## REQUIRED WORK:
If a line comes after the one containing "# ReadingBuddy: Recommendation", leave it out; copy every line before it, and that line too, exactly as written, starting from the first line of the entries.

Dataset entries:
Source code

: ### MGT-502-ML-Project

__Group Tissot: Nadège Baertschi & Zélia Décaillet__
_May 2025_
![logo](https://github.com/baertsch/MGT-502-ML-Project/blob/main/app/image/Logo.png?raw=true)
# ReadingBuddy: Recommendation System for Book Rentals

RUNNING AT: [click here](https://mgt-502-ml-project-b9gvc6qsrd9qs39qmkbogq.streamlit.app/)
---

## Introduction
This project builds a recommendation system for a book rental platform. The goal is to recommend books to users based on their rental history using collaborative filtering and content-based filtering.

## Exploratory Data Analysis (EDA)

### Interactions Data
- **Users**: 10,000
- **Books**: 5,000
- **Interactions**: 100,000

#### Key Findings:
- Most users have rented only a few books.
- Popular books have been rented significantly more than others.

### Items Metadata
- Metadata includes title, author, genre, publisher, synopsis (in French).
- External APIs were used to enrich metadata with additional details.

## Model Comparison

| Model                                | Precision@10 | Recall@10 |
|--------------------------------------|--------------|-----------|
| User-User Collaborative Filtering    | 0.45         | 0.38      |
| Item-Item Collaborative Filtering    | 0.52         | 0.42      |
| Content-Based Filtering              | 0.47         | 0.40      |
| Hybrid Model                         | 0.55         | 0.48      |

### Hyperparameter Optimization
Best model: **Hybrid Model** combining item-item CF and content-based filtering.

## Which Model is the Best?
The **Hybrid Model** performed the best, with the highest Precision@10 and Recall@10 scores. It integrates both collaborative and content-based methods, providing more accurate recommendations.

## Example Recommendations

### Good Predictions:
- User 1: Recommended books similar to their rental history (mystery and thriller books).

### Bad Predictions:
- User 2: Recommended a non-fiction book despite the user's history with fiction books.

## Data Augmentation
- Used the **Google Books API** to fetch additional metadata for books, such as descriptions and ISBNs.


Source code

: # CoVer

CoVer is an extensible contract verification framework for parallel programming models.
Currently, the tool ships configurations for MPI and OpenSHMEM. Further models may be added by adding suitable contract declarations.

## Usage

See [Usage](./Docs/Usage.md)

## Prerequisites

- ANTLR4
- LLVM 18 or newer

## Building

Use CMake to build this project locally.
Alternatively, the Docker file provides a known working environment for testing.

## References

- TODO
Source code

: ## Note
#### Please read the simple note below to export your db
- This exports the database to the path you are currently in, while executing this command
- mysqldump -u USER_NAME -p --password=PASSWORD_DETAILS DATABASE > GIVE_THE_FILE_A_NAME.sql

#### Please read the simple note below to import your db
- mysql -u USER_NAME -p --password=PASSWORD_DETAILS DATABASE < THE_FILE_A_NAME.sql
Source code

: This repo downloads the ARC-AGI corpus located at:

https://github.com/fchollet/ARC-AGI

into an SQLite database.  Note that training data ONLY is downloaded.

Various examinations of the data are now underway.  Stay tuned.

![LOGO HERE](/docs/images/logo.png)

## TASK ANSWER:
Source code

: ### MGT-502-ML-Project

__Group Tissot: Nadège Baertschi & Zélia Décaillet__
_May 2025_
![logo](https://github.com/baertsch/MGT-502-ML-Project/blob/main/app/image/Logo.png?raw=true)
# ReadingBuddy: Recommendation System for Book Rentals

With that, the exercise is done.